:: TASK OBJECTIVE ::
Everything from the line with "The main benefit" through the end of the entries must be transcribed exactly; no other lines belong in the answer.

:: SUPPLIED MATERIAL ::
****************

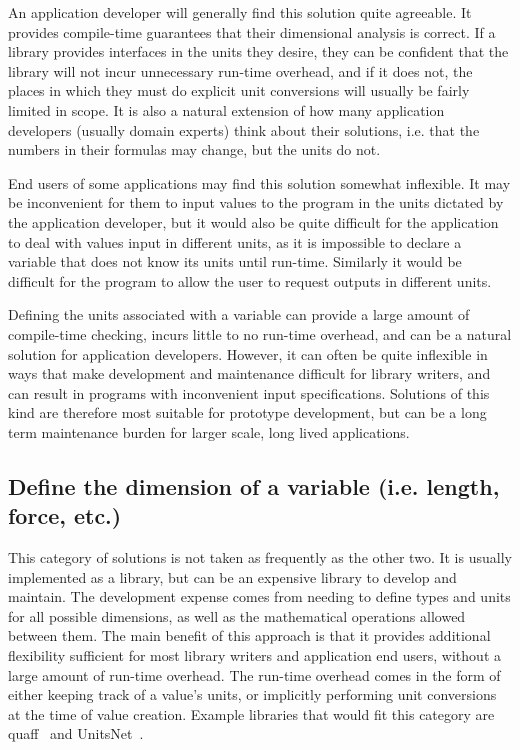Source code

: \documentclass{article}
\begin{document}
An application developer will generally find this solution quite agreeable.
It provides compile-time guarantees that their dimensional analysis is correct.
If a library provides interfaces in the units they desire, they can be confident that the library will not incur unnecessary run-time overhead,
and if it does not, the places in which they must do explicit unit conversions will usually be fairly limited in scope.
It is also a natural extension of how many application developers (usually domain experts) think about their solutions,
i.e. that the numbers in their formulas may change, but the units do not.

End users of some applications may find this solution somewhat inflexible.
It may be inconvenient for them to input values to the program in the units dictated by the application developer,
but it would also be quite difficult for the application to deal with values input in different units,
as it is impossible to declare a variable that does not know its units until run-time.
Similarly it would be difficult for the program to allow the user to request outputs in different units.

Defining the units associated with a variable can provide a large amount of compile-time checking,
incurs little to no run-time overhead, and can be a natural solution for application developers.
However, it can often be quite inflexible in ways that make development and maintenance difficult for library writers,
and can result in programs with inconvenient input specifications.
Solutions of this kind are therefore most suitable for prototype development,
but can be a long term maintenance burden for larger scale, long lived applications.

\subsection{Define the dimension of a variable (i.e. length, force, etc.)}
\label{static-dimensions}

This category of solutions is not taken as frequently as the other two.
It is usually implemented as a library, but can be an expensive library to develop and maintain.
The development expense comes from needing to define types and units for all possible dimensions,
as well as the mathematical operations allowed between them.
The main benefit of this approach is that it provides additional flexibility sufficient for most library writers
and application end users, without a large amount of run-time overhead.
The run-time overhead comes in the form of either keeping track of a value's units,
or implicitly performing unit conversions at the time of value creation.
Example libraries that would fit this category are quaff~\cite{QuaffFortranPackage} and UnitsNet~\cite{Larsen2021}.
\end{document}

****************

:: RESULT OF THIS EXERCISE ::
The main benefit of this approach is that it provides additional flexibility sufficient for most library writers
and application end users, without a large amount of run-time overhead.
The run-time overhead comes in the form of either keeping track of a value's units,
or implicitly performing unit conversions at the time of value creation.
Example libraries that would fit this category are quaff~\cite{QuaffFortranPackage} and UnitsNet~\cite{Larsen2021}.
\end{document}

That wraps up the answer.